Weekly Taxol group

notdefined

Thank you HappyAnyway. I have an appt. on Wednesday to discuss further, but by that point I will only have one Taxol left. I am curious if it is worth adding at the end.

I'm more upset that he is not up to date on research. I guess now I will just have to hope that what I have done was enough for a pCR. If not, I'm sure there will be further discussions.

HappyAnyway

I feel for you. These are potentially the most important decisions in our lives.

loiswb

Happy anyway, I have the same color difference and hate it. I have some fuzz/slightly more hair growing back in so self tanner would be a mess I'm afraid but I was startled by the difference too. I am already quite fair so I was surprised to see such a contrast.

Margun, ipenelope's advice is great. If the blister pops or the redness spreads, or you notice fever, let the doctor/nurse know. Try not to put pressure on it with tight shoes, etc.

I have my last Taxol Friday!! Can't wait to be finished. Having much fatigue and on and off tingling in fingers and toes and yucky taste that seems worse, but I'm eyeing the finish line. Next up is Radiation but I don't see my MO till 7/23 so I guess I will get a 2.5 week break to rest/recover.

Wishing minimal side effects and positive vibes to all!

notdefined

Congrats Loiswb! One more whoo hoo!

ipenelope

margun- is the band aid plastic or fabric? Fabric breaths much better and good keeping it uncovered while at home.

Happy good luck with the self tanner, my hair is coming in white to very very light blonde so I'm getting a natural tan on my head... first for everything right lol.

Ucf- are you scans not showing positive changes??

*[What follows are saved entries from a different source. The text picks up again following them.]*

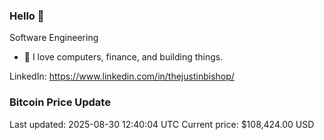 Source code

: ### Hello 🤙  

Software Engineering

- 🔭 I love computers, finance, and building things.
  
LinkedIn: https://www.linkedin.com/in/thejustinbishop/  










































































































































































































































































































































































































































































































































































































































































































































































































































































































































































































































### Bitcoin Price Update
Last updated: 2025-08-30 12:40:04 UTC
Current price: $108,424.00 USD
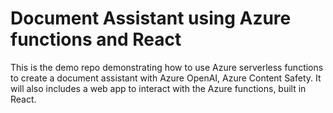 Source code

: # Document Assistant using Azure functions and React

This is the demo repo demonstrating how to use Azure serverless functions to create a document assistant with Azure OpenAI, Azure Content Safety. It will also includes a web app to interact with the Azure functions, built in React.
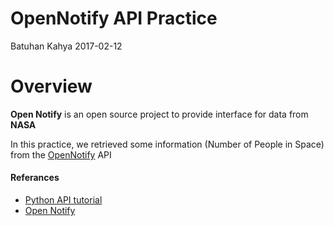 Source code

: OpenNotify API Practice
================
Batuhan Kahya
2017-02-12

Overview
========

**Open Notify** is an open source project to provide interface for data from **NASA**

In this practice, we retrieved some information (Number of People in Space) from the [OpenNotify](http://open-notify.org/) API

#### Referances

-   [Python API tutorial](https://www.dataquest.io/blog/python-api-tutorial/)
-   [Open Notify](http://open-notify.org/)
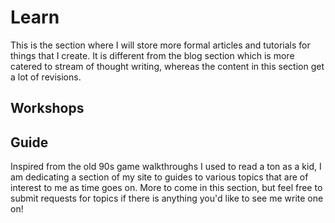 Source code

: # Learn

This is the section where I will store more formal articles and tutorials for things that I create. It is different from the blog section which is more catered to stream of thought writing, whereas the content in this section get a lot of revisions.

## Workshops

<GuideItem
    title="Scalable Prop Patterns"
    href="/learn/scalable-prop-patterns.html"
/>

## Guide

Inspired from the old 90s game walkthroughs I used to read a ton as a kid, I am dedicating a section of my site to guides to various topics that are of interest to me as time goes on. More to come in this section, but feel free to submit requests for topics if there is anything you'd like to see me write one on!

<GuideItem 
    title="VuePress Blog Boilerplate"
    description="An ever-evolving and opinionated dev environment for people who want to use VuePress to power their blogs."
    imgSrc="/assets/vuepress-blog-logo.png"
    imgAlt="VuePress Blog Boilerplate logo"
    href="https://vuepress-blog-boilerplate.bencodezen.io/"
/>
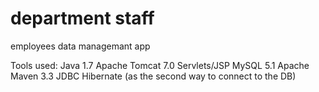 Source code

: # department staff
employees data managemant app

Tools used:
Java 1.7
Apache Tomcat 7.0
Servlets/JSP
MySQL 5.1
Apache Maven 3.3
JDBC
Hibernate (as the second way to connect to the DB)
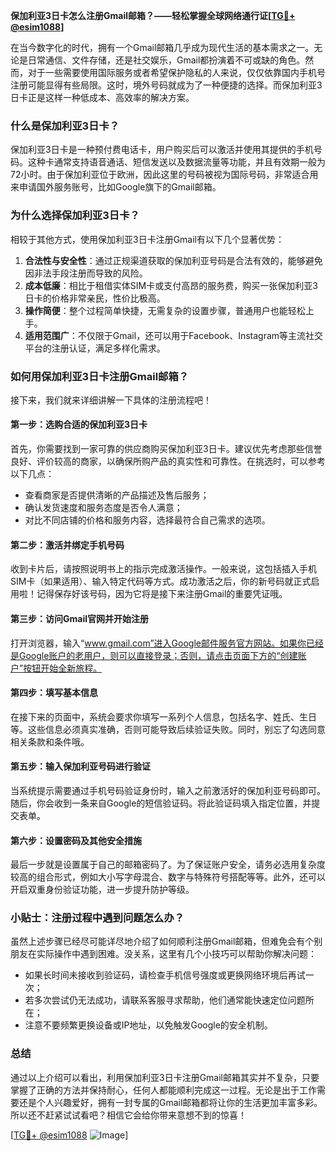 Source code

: **保加利亚3日卡怎么注册Gmail邮箱？——轻松掌握全球网络通行证[[TG💪+ @esim1088](https://t.me/s/esim1088)]**

在当今数字化的时代，拥有一个Gmail邮箱几乎成为现代生活的基本需求之一。无论是日常通信、文件存储，还是社交娱乐，Gmail都扮演着不可或缺的角色。然而，对于一些需要使用国际服务或者希望保护隐私的人来说，仅仅依靠国内手机号注册可能显得有些局限。这时，境外号码就成为了一种便捷的选择。而保加利亚3日卡正是这样一种低成本、高效率的解决方案。

### 什么是保加利亚3日卡？

保加利亚3日卡是一种预付费电话卡，用户购买后可以激活并使用其提供的手机号码。这种卡通常支持语音通话、短信发送以及数据流量等功能，并且有效期一般为72小时。由于保加利亚位于欧洲，因此这里的号码被视为国际号码，非常适合用来申请国外服务账号，比如Google旗下的Gmail邮箱。

### 为什么选择保加利亚3日卡？

相较于其他方式，使用保加利亚3日卡注册Gmail有以下几个显著优势：

1. **合法性与安全性**：通过正规渠道获取的保加利亚号码是合法有效的，能够避免因非法手段注册而导致的风险。
2. **成本低廉**：相比于租借实体SIM卡或支付高昂的服务费，购买一张保加利亚3日卡的价格非常亲民，性价比极高。
3. **操作简便**：整个过程简单快捷，无需复杂的设置步骤，普通用户也能轻松上手。
4. **适用范围广**：不仅限于Gmail，还可以用于Facebook、Instagram等主流社交平台的注册认证，满足多样化需求。

### 如何用保加利亚3日卡注册Gmail邮箱？

接下来，我们就来详细讲解一下具体的注册流程吧！

#### 第一步：选购合适的保加利亚3日卡
首先，你需要找到一家可靠的供应商购买保加利亚3日卡。建议优先考虑那些信誉良好、评价较高的商家，以确保所购产品的真实性和可靠性。在挑选时，可以参考以下几点：
- 查看商家是否提供清晰的产品描述及售后服务；
- 确认发货速度和服务态度是否令人满意；
- 对比不同店铺的价格和服务内容，选择最符合自己需求的选项。

#### 第二步：激活并绑定手机号码
收到卡片后，请按照说明书上的指示完成激活操作。一般来说，这包括插入手机SIM卡（如果适用）、输入特定代码等方式。成功激活之后，你的新号码就正式启用啦！记得保存好该号码，因为它将是接下来注册Gmail的重要凭证哦。

#### 第三步：访问Gmail官网并开始注册
打开浏览器，输入“www.gmail.com”进入Google邮件服务官方网站。如果你已经是Google账户的老用户，则可以直接登录；否则，请点击页面下方的“创建账户”按钮开始全新旅程。

#### 第四步：填写基本信息
在接下来的页面中，系统会要求你填写一系列个人信息，包括名字、姓氏、生日等。这些信息必须真实准确，否则可能导致后续验证失败。同时，别忘了勾选同意相关条款和条件哦。

#### 第五步：输入保加利亚号码进行验证
当系统提示需要通过手机号码验证身份时，输入之前激活好的保加利亚号码即可。随后，你会收到一条来自Google的短信验证码。将此验证码填入指定位置，并提交表单。

#### 第六步：设置密码及其他安全措施
最后一步就是设置属于自己的邮箱密码了。为了保证账户安全，请务必选用复杂度较高的组合形式，例如大小写字母混合、数字与特殊符号搭配等等。此外，还可以开启双重身份验证功能，进一步提升防护等级。

### 小贴士：注册过程中遇到问题怎么办？
虽然上述步骤已经尽可能详尽地介绍了如何顺利注册Gmail邮箱，但难免会有个别朋友在实际操作中遇到困难。没关系，这里有几个小技巧可以帮助你解决问题：
- 如果长时间未接收到验证码，请检查手机信号强度或更换网络环境后再试一次；
- 若多次尝试仍无法成功，请联系客服寻求帮助，他们通常能快速定位问题所在；
- 注意不要频繁更换设备或IP地址，以免触发Google的安全机制。

### 总结

通过以上介绍可以看出，利用保加利亚3日卡注册Gmail邮箱其实并不复杂，只要掌握了正确的方法并保持耐心，任何人都能顺利完成这一过程。无论是出于工作需要还是个人兴趣爱好，拥有一封专属的Gmail邮箱都将让你的生活更加丰富多彩。所以还不赶紧试试看吧？相信它会给你带来意想不到的惊喜！

[[TG💪+ @esim1088](https://t.me/s/esim1088) ![Image](https://i.postimg.cc/4NQfJmqS/Snipaste-2025-05-13-00-14-12.png)] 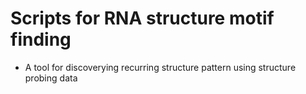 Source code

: # Scripts for RNA structure motif finding
- A tool for discoverying recurring structure pattern using structure probing data

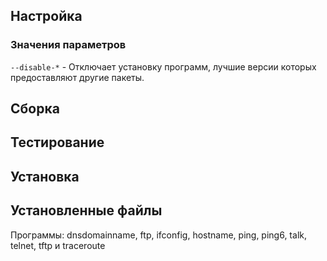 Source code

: <pkg :name="'inetutils'" instsize showsbu2></pkg>

## Настройка
<package-script :package="'inetutils'" :type="'configure'"></package-script>

### Значения параметров

`--disable-*` - Отключает установку программ, лучшие версии которых предоставляют другие пакеты.

## Сборка
<package-script :package="'inetutils'" :type="'build'"></package-script>
## Тестирование
<package-script :package="'inetutils'" :type="'test'"></package-script>

## Установка
<package-script :package="'inetutils'" :type="'install'"></package-script>
 
## Установленные файлы

Программы: dnsdomainname, ftp, ifconfig, hostname, ping, ping6, talk, telnet, tftp и traceroute

<script>
	new Vue({ el: '#main' })
</script> 
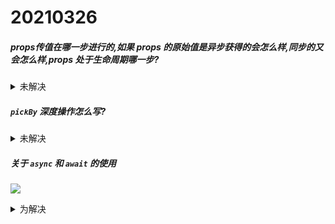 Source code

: # 20210326
##### props传值在哪一步进行的,如果 props 的原始值是异步获得的会怎么样,同步的又会怎么样,props 处于生命周期哪一步?

<details>
<summary>未解决</summary>

<!--请在此输入内容-->

</details>


##### `pickBy` 深度操作怎么写?

<details>
<summary>未解决</summary>

<!--请在此输入内容-->

</details>

##### 关于 `async` 和 `await` 的使用

![](https://er-1253891782.cos.ap-guangzhou.myqcloud.com/picture/Snipaste_2021-03-29_10-46-49.png)

<details>
<summary>为解决</summary>

<!--请在此输入内容-->

</details>
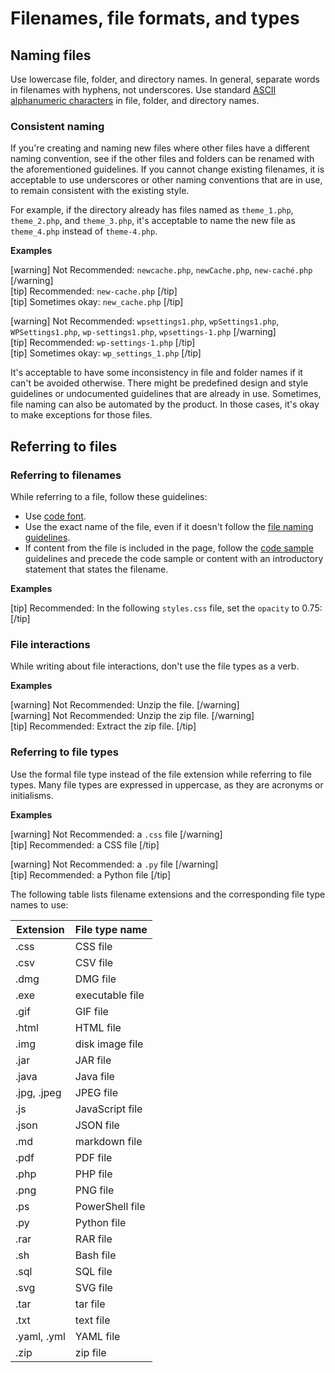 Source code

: # Filenames, file formats, and types

## Naming files

Use lowercase file, folder, and directory names. In general, separate words in filenames with hyphens, not underscores. Use standard [ASCII alphanumeric characters](https://en.wikipedia.org/wiki/ASCII#Character_set) in file, folder, and directory names.

### Consistent naming

If you're creating and naming new files where other files have a different naming convention, see if the other files and folders can be renamed with the aforementioned guidelines. If you cannot change existing filenames, it is acceptable to use underscores or other naming conventions that are in use, to remain consistent with the existing style.

For example, if the directory already has files named as `theme_1.php`, `theme_2.php`, and `theme_3.php`, it's acceptable to name the new file as `theme_4.php` instead of `theme-4.php`.

**Examples**  

[warning] Not Recommended: `newcache.php`, `newCache.php`, `new-caché.php` [/warning]  
[tip] Recommended: `new-cache.php` [/tip]  
[tip] Sometimes okay: `new_cache.php` [/tip]  

[warning] Not Recommended: `wpsettings1.php`, `wpSettings1.php`, `WPSettings1.php`, `wp-settings1.php`, `wpsettings-1.php` [/warning]  
[tip] Recommended: `wp-settings-1.php` [/tip]  
[tip] Sometimes okay: `wp_settings_1.php` [/tip]  

It's acceptable to have some inconsistency in file and folder names if it can't be avoided otherwise. There might be predefined design and style guidelines or undocumented guidelines that are already in use. Sometimes, file naming can also be automated by the product. In those cases, it's okay to make exceptions for those files.

## Referring to files

### Referring to filenames

While referring to a file, follow these guidelines:

- Use [code font]().
- Use the exact name of the file, even if it doesn't follow the [file naming guidelines](#naming-files).
- If content from the file is included in the page, follow the [code sample]() guidelines and precede the code sample or content with an introductory statement that states the filename.

**Examples**  

[tip] Recommended: In the following `styles.css` file, set the `opacity` to 0.75: [/tip]  

### File interactions

While writing about file interactions, don't use the file types as a verb.

**Examples**  

[warning] Not Recommended: Unzip the file. [/warning]  
[warning] Not Recommended: Unzip the zip file. [/warning]  
[tip] Recommended: Extract the zip file. [/tip]  

### Referring to file types

Use the formal file type instead of the file extension while referring to file types. Many file types are expressed in uppercase, as they are acronyms or initialisms.

**Examples**  

[warning] Not Recommended: a `.css` file [/warning]  
[tip] Recommended: a CSS file [/tip]  

[warning] Not Recommended: a `.py` file [/warning]  
[tip] Recommended: a Python file [/tip]  

The following table lists filename extensions and the corresponding file type names to use:

| Extension   | File type name  |
|-------------|-----------------|
| .css        | CSS file        |
| .csv        | CSV file        |
| .dmg        | DMG file        |
| .exe        | executable file |
| .gif        | GIF file        |
| .html       | HTML file       |
| .img        | disk image file |
| .jar        | JAR file        |
| .java       | Java file       |
| .jpg, .jpeg | JPEG file       |
| .js         | JavaScript file |
| .json       | JSON file       |
| .md         | markdown file   |
| .pdf        | PDF file        |
| .php        | PHP file        |
| .png        | PNG file        |
| .ps         | PowerShell file |
| .py         | Python file     |
| .rar        | RAR file        |
| .sh         | Bash file       |
| .sql        | SQL file        |
| .svg        | SVG file        |
| .tar        | tar file        |
| .txt        | text file       |
| .yaml, .yml | YAML file       |
| .zip        | zip file        |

I hope everyone is having a good cancer kicking ass week!!🥊🥊

~Katie💗

dogmomrunner

notdefined - If my tumor had been larger or lymph nodes had been involved then I would have been on taxotere/carboplatin/Herceptin/perjeta instead of Taxol and Herceptin. While I understand the perjeta would have been to shrink the tumor, I'm not sure why some of the other drugs would have been added or changed. While I trust my MO, I still wonder if I'm doing everything I should. I was willing to have the mastectomy instead of the lumpectomy but my BS said there was no difference in outcome. But I'm worried about recurrence. Really worried. I would talk to your MO about the Carboplatin

Also I wore a hat to work yesterday and I think the wig will only be occasionally. I felt much better (my head) in the hat.

Yay loiswb!

I hope everyone is doing well today. #5 today

DawnS1962

I saw BS yesterday and he did an ultrasound. My mass hasn't shrunk much from my last ultrasound 4/26 but he said it's less homogeneous. He thinks it's being eaten away by the chemo. He couldn't find the affected lympnoid which had me crying tears of joy. He said my armpit looked great. I told him no one has ever said that to me before 🤗

There is now space between my nipple and tissue so he's going to try for a nipple sparring mastectomy. No guarantees though and he said not to get my hopes up.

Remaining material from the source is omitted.